De middelen voor re-integratie Wajong zoals opgenomen in tabel 4.1 vormen samen met de middelen voor re-integratie WIA/WAO/WAZ/ZW (tabel 3.2) het totale re-integratiebudget waarover het UWV beschikt voor de inzet van trajecten en voorzieningen en voor de financiering van de REA-instituten. Voor wat betreft de onderdelen trajecten en voorzieningen is in tabel 4.3 een overzicht opgenomen.
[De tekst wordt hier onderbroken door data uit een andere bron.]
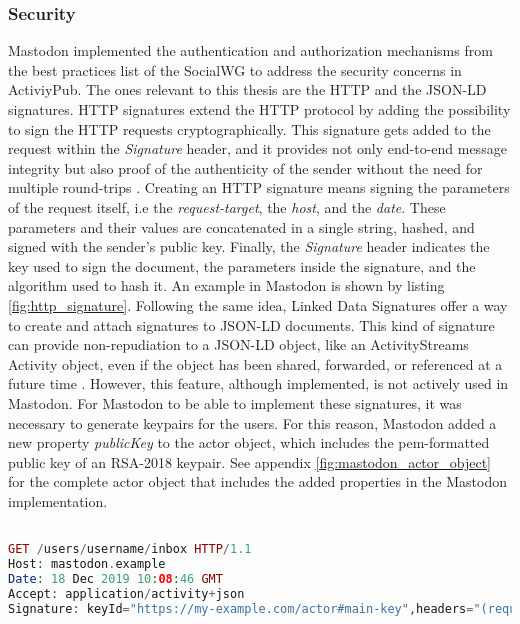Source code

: \subsubsection*{\textbf{Security}}
Mastodon implemented the authentication and authorization mechanisms from the best practices list of the SocialWG to address the security concerns in ActiviyPub. The ones relevant to this thesis are the HTTP and the JSON-LD signatures. HTTP signatures extend the HTTP protocol by adding the possibility to sign the HTTP requests cryptographically. This signature gets added to the request within the \emph{Signature} header, and it provides not only end-to-end message integrity but also proof of the authenticity of the sender without the need for multiple round-trips \cite{cavage_sporny_2019}. Creating an HTTP signature means signing the parameters of the request itself, i.e the \emph{request-target}, the \emph{host}, and the \emph{date}. These parameters and their values are concatenated in a single string, hashed, and signed with the sender's public key. Finally, the \emph{Signature} header indicates the key used to sign the document, the parameters inside the signature, and the algorithm used to hash it. An example in Mastodon is shown by listing \ref{fig:http_signature}. 
Following the same idea, Linked Data Signatures offer a way to create and attach signatures to JSON-LD documents. This kind of signature can provide non-repudiation to a JSON-LD object, like an ActivityStreams Activity object, even if the object has been shared, forwarded, or referenced at a future time \cite{celik_prodromou_le_hors_2014}. However, this feature, although implemented, is not actively used in Mastodon. For Mastodon to be able to implement these signatures, it was necessary to generate keypairs for the users. For this reason, Mastodon added a new property \emph{publicKey} to the actor object, which includes the pem-formatted public key of an RSA-2018 keypair. See appendix \ref{fig:mastodon_actor_object} for the complete actor object that includes the added properties in the Mastodon implementation.

\lstset{style=JSONStyle}
\begin{lstlisting}[language=PHP, caption=Signed HTTP Request, label=fig:http_signature, float=h]

GET /users/username/inbox HTTP/1.1
Host: mastodon.example
Date: 18 Dec 2019 10:08:46 GMT
Accept: application/activity+json
Signature: keyId="https://my-example.com/actor#main-key",headers="(request-target) host date",signature="Y2FiYW...IxNGRiZDk4ZA=="

\end{lstlisting}

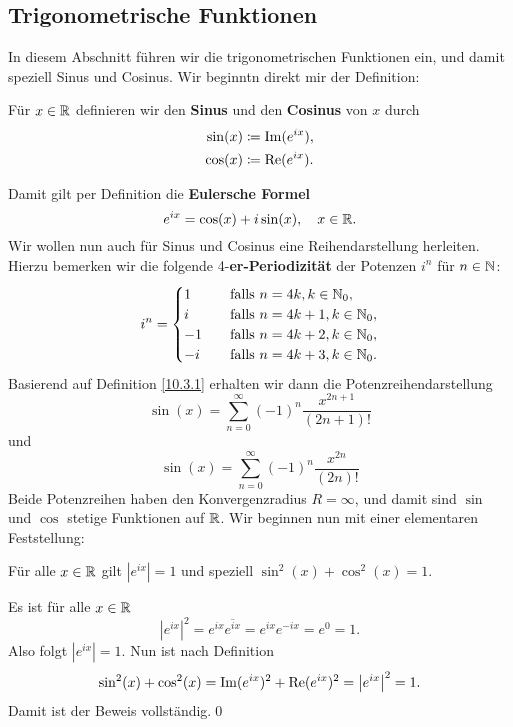 \subsection{Trigonometrische Funktionen}
In diesem Abschnitt führen wir die trigonometrischen Funktionen ein, und damit speziell Sinus und Cosinus. Wir beginntn direkt mir der Definition:
\begin{subdefinition}
	Für $ x \in \mathbb{R}  $ definieren wir den \textbf{Sinus} und den \textbf{Cosinus} von $ x $ durch
	\begin{align*}
		\sin (x) & \coloneqq \operatorname{Im}(e^{ix} ), \\
		\cos (x) & \coloneqq \operatorname{Re}(e^{ix} ). \\
	\end{align*}
\end{subdefinition}
Damit gilt per Definition die \textbf{Eulersche Formel}
\[
	e^{ix} = \cos (x) + i \sin (x), \quad x \in \mathbb{R} .
\]
Wir wollen nun auch für Sinus und Cosinus eine Reihendarstellung herleiten. Hierzu bemerken wir die folgende 4-\textbf{er-Periodizität} der Potenzen $ i^n $ für $ n \in \mathbb{N}  $:
\[
	i^n = \begin{cases}
		1 &\quad \text{falls } n = 4k, k \in \mathbb{N}_0,\\
		i &\quad \text{falls } n = 4k + 1, k \in \mathbb{N}_0,\\
		-1 &\quad \text{falls } n = 4k + 2, k \in \mathbb{N}_0,\\
		-i &\quad \text{falls } n = 4k + 3, k \in \mathbb{N}_0.\\
	\end{cases}
\]
Basierend auf Definition \ref{10.3.1} erhalten wir dann die Potenzreihendarstellung
\begin{equation}
	\label{eq:10.3.1}
	\sin (x) = \sum_{n=0}^{\infty} (-1)^n \frac{ x^{2n + 1} }{ (2n + 1)! } 
\end{equation}
und
\begin{equation}
	\label{eq:10.3.2}
	\sin (x) = \sum_{n=0}^{\infty} (-1)^n \frac{ x^{2n} }{ (2n)! } 
\end{equation}
Beide Potenzreihen haben den Konvergenzradius $ R = \infty $, und damit sind $ \sin  $ und $ \cos  $ stetige Funktionen auf $ \mathbb{R}  $. Wir beginnen nun mit einer elementaren Feststellung:
\begin{sublemma}
	Für alle $ x \in \mathbb{R}  $ gilt $ \left| e^{ix}  \right| = 1 $ und speziell $ \sin^2(x) + \cos^2(x) = 1 $.
\end{sublemma}
\begin{subproof*}
	Es ist für alle $ x \in \mathbb{R}  $ 
	\[
		\left| e^{ix}  \right|^2 = e^{ix} \overline{e^{ix} } = e^{ix} e^{-ix} = e^0 = 1.
	\]
	Also folgt $ \left| e^{ix}  \right| = 1 $. Nun ist nach Definition
	\[
		\sin^2(x) + \cos^2(x) = \operatorname{Im}(e^{ix})^2 + \operatorname{Re}(e^{ix} )^2 = \left| e^{ix}  \right|^2 = 1.
	\]
	Damit ist der Beweis vollständig.\qed
\end{subproof*}

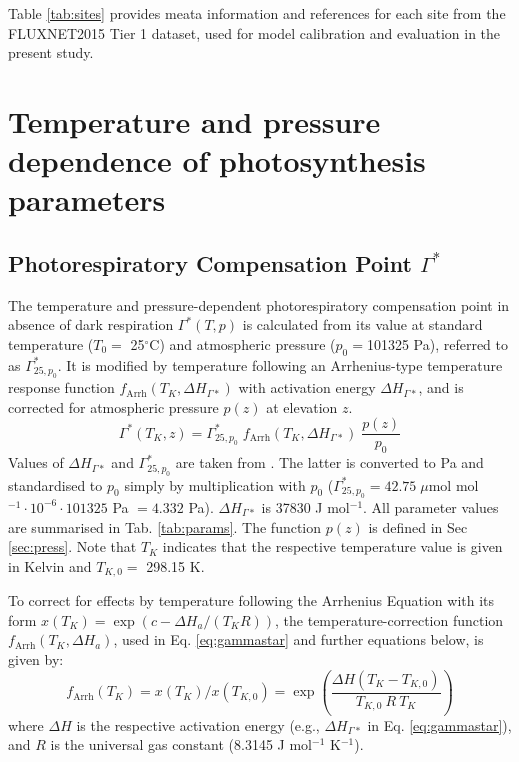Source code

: \documentclass[gmd, manuscript]{copernicus}
\begin{document}
Table \ref{tab:sites} provides meata information and references for each site from the FLUXNET2015 Tier 1 dataset, used for model calibration and evaluation in the present study.


\section{Temperature and pressure dependence of photosynthesis parameters}

\subsection{Photorespiratory Compensation Point $\Gamma^\ast$}
\label{sec:gammastar}
The temperature and pressure-dependent photorespiratory compensation point in absence of dark respiration $\Gamma^\ast(T,p)$ is calculated from its value at standard temperature ($T_0=$ 25${^\circ}$C) and atmospheric pressure ($p_0 = $101325 Pa), referred to as $\Gamma^\ast_{25, p_0}$. It is modified by temperature following an Arrhenius-type temperature response function $f_{\text{Arrh}}(T_K, \Delta H_{\Gamma\ast})$ with activation energy $\Delta H_{\Gamma\ast}$, and is corrected for atmospheric pressure $p(z)$ at elevation $z$. 
\begin{equation}
\label{eq:gammastar}
    \Gamma^\ast (T_K, z) = \Gamma^\ast_{25, p_0} \; f_{\text{Arrh}}(T_K, \Delta H_{\Gamma\ast}) \; \frac{p(z)}{p_0}
\end{equation}
Values of $\Delta H_{\Gamma\ast}$ and $\Gamma^\ast_{25, p_0}$ are taken from \citet{bernacchi01}. The latter is converted to Pa and standardised to $p_0$ simply by multiplication with $p_0$ ($\Gamma^\ast_{25, p_0} = 42.75\; \mu$mol mol$^{-1} \cdot 10^{-6} \cdot 101325$ Pa $ = 4.332$ Pa). $\Delta H_{\Gamma\ast}$ is 37830 J mol$^{-1}$. All parameter values are summarised in Tab. \ref{tab:params}. The function $p(z)$ is defined in Sec \ref{sec:press}. Note that $T_K$ indicates that the respective temperature value is given in Kelvin and $T_{K,0}=$ 298.15 K.

To correct for effects by temperature following the Arrhenius Equation with its form $x(T_K)=\exp(c-\Delta H_a/(T_K R))$, the temperature-correction function $f_{\text{Arrh}}(T_K, \Delta H_a)$, used in Eq. \ref{eq:gammastar} and further equations below, is given by:
\begin{equation}
    f_{\text{Arrh}}(T_K) = x(T_K)/x(T_{K,0}) = \exp \left( \frac{\Delta H (T_K - T_{K,0})}{T_{K,0}\: R\: T_K} \right) 
\end{equation}
where $\Delta H$ is the respective activation energy (e.g., $\Delta H_{\Gamma\ast}$ in Eq. \ref{eq:gammastar}), and $R$ is the universal gas constant (8.3145 J mol$^{-1}$ K$^{-1}$).
\end{document}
Tabel 4.3 Overzicht taakstellende budgetten re-integratietrajecten en voorzieningen1 (x € 1.000)
 

Realisatie 2013

Begroting 2013

Verschil 2013

Re-integratie trajecten

90.000

109.000

– 19.000

Re-integratie voorzieningen

92.000

134.000

– 42.000

1

UWV, jaarverslag. De bedragen zijn exclusief de REA-instituten

C. Ontvangsten

De ontvangsten betreffen een terugbetaling van het UWV van teveel ontvangen middelen in 2012. Het voorschot dat in 2012 aan het UWV is overgemaakt met betrekking tot de Wajong bleek achteraf € 14 miljoen hoger te zijn dan de uitgaven van het UWV in dat jaar. Dit is in 2013 terugbetaald.